Another good part of an RRSP is your investment flexibility, there are literally thousands of ways you can chose to invest your RRSP account, from GIC’s to Segregated Funds to Mutual Funds, and even self-directed mortgages if you chose to do so. A well designed plan will take into account your age, and your ability to contribute on a monthly basis. Once this is determined, we can get a fairly accurate picture of how your financial future will look like
RRSP’s, the Bad:
The bad part of an RRSP lies within the inflexibility of withdrawals. When you contribute your money into an RRSP, its intent is to hold it for years until your retirement, and at that point to slowly pay back the taxes that have been deferred inside of the RRSP program.
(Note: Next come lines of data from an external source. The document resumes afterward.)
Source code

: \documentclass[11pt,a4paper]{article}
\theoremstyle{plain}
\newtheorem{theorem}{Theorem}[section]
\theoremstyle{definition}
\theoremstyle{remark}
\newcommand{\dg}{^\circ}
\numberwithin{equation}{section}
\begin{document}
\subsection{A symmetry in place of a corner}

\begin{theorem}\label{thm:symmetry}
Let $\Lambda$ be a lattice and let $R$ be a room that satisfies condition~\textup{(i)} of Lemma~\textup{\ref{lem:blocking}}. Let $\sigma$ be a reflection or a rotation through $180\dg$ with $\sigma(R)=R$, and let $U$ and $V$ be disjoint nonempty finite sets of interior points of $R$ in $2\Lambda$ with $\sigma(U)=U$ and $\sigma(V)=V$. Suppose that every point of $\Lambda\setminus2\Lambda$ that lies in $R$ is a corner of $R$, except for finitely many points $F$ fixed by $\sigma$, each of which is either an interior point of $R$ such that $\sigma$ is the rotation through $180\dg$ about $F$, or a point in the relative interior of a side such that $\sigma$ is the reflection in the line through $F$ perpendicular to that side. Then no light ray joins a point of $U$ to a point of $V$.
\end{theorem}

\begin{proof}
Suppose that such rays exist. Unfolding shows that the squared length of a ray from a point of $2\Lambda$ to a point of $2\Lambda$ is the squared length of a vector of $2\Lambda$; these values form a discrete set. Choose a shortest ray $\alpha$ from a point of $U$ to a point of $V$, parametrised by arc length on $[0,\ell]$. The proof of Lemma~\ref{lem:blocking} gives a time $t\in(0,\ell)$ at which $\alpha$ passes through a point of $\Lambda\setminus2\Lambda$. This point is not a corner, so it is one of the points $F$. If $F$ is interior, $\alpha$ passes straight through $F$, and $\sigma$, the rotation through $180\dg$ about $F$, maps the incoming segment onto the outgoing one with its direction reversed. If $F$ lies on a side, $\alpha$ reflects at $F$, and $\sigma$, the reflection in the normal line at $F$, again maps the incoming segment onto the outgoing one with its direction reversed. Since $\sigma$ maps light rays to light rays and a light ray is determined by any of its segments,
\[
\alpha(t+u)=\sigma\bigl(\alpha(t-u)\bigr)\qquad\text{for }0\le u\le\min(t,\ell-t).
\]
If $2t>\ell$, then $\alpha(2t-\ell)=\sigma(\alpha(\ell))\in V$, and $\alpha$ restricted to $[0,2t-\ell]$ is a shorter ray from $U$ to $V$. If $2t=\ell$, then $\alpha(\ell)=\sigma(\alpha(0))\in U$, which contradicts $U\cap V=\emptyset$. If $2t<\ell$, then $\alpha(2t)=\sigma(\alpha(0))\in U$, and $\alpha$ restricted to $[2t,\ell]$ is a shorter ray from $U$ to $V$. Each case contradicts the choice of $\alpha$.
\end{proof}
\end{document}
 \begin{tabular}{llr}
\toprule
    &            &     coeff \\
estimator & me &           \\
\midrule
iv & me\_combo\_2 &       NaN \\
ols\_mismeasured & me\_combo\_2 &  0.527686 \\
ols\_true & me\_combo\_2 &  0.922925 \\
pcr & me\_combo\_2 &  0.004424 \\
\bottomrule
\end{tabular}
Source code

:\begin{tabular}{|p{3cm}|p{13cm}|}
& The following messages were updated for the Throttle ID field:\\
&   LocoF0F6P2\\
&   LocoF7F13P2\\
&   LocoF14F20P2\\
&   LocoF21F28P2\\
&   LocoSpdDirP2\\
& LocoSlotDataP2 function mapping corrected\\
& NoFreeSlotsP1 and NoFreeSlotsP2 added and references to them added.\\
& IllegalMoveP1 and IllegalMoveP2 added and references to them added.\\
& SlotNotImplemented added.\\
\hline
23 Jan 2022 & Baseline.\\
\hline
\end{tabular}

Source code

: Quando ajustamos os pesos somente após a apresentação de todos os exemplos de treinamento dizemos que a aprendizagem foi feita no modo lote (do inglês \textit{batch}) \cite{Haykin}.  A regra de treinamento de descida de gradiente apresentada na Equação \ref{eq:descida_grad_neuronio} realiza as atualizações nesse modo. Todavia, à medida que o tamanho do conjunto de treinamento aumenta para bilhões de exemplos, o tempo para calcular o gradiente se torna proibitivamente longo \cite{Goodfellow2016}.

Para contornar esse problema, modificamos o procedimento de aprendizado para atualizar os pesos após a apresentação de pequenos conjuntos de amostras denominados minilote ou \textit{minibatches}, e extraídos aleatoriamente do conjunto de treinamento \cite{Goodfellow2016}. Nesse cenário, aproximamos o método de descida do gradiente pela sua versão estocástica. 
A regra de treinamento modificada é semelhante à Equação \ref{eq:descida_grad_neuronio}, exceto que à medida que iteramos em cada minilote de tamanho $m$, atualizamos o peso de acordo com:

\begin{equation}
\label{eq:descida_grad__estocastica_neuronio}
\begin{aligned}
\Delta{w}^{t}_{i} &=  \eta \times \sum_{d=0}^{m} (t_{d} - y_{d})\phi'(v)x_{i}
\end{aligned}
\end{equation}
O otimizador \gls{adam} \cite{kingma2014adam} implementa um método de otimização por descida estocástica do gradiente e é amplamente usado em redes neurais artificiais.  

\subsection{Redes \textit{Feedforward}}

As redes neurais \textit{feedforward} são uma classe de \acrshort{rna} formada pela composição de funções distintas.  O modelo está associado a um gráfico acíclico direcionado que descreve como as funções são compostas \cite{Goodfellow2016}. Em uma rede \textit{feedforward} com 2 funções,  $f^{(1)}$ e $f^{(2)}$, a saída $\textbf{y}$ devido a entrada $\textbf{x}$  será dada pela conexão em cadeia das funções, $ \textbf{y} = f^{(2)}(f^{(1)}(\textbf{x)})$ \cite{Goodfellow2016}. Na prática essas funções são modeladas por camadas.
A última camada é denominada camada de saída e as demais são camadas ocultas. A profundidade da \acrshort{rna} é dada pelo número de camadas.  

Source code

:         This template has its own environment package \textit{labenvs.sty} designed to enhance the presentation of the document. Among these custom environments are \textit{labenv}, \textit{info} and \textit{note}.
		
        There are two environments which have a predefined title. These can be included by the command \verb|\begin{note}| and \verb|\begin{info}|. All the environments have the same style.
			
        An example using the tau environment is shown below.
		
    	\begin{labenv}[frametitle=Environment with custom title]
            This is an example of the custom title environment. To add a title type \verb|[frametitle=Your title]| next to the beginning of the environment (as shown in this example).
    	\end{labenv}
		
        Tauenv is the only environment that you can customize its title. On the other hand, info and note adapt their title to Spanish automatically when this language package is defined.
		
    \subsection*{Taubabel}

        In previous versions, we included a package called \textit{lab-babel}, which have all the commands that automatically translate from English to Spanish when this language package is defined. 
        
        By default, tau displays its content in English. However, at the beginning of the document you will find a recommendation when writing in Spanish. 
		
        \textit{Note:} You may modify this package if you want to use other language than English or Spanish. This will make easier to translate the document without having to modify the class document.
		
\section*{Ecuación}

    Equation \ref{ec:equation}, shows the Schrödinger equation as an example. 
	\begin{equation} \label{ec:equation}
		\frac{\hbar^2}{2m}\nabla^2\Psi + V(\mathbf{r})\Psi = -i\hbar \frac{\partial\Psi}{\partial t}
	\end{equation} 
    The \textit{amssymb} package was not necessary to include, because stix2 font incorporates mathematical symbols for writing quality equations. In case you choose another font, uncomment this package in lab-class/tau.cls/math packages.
If you want to dip into your RRSP account throughout your life, you will find that there will be withholding taxes on any money you plan on taking out of your account. If you plan on making small withdrawals of $5000 or less, there will be a withholding tax of 10%, and if you withdraw more, then the withholding tax will increase to a maximum of 30% if you chose to withdraw upwards of $15,000.
So for this reason, an RRSP account becomes less and less attractive to make withdrawals out of when you need money the most. In most parts as well, even if you make a few withdrawals of $5000, the institution who controls your RRSP will have to take that into account, and your first withdrawal will trigger a 10% tax, but on your third withdrawal of $5000 you will be hit with a 30% withholding tax. And any additional tax owing will be assessed when you do your taxes in the following year.
This is why it is not wise to put all your investing eggs in your RRSP basket, because the money you believe is there for you will be eroded first by taxes, and the balance will be passed back to you. It is wise to use an RRSP in combination with a TFSA to give you the maximum flexibility.
RRSP, the Ugly:
The ugly part has to certainly be the deferred taxes that reside inside of an RRSP account. When you are young and contribute into your RRSP you are simply deferring taxes into the future, so you may have more spendable income in your pockets today. But as your RRSP account grows, so does your tax liability within the program.
As an example if you contribute $1000 into your RRSP today and you are in a 32% tax bracket, then you will generally receive a refund of $320 when you file your taxes for the year. Sounds great, but will you put that $320 back into your RRSP, or will it simply be absorbed in your family income?
Here comes the real problem. If you are like most people who invest their RRSP in the hopes of getting a great return over time, as your principle grows, so does your tax obligation. So when the $1000 grows into $2000 with time and good investment returns, your tax obligation also grows from $320 to $640 in the same timeframe. So not only growth for you, but also for the Government!
And with a near $1 Trillion dollars of Canadians money invested in RRSP savings vehicles, you can see that the government has also a very well-funded future, hiding inside our RRSP accounts. If you pass away without a spouse, assume the government will have deemed your entire RRSP account to be cashed in the day before your death, and the entire balance will be added to your final year of income and taxed accordingly. Any RRSP balances above $135,000 will attract the highest rate of combined tax both federally and provincially (Ontario) at a rate of 46.4% on every one of those dollars that you never used.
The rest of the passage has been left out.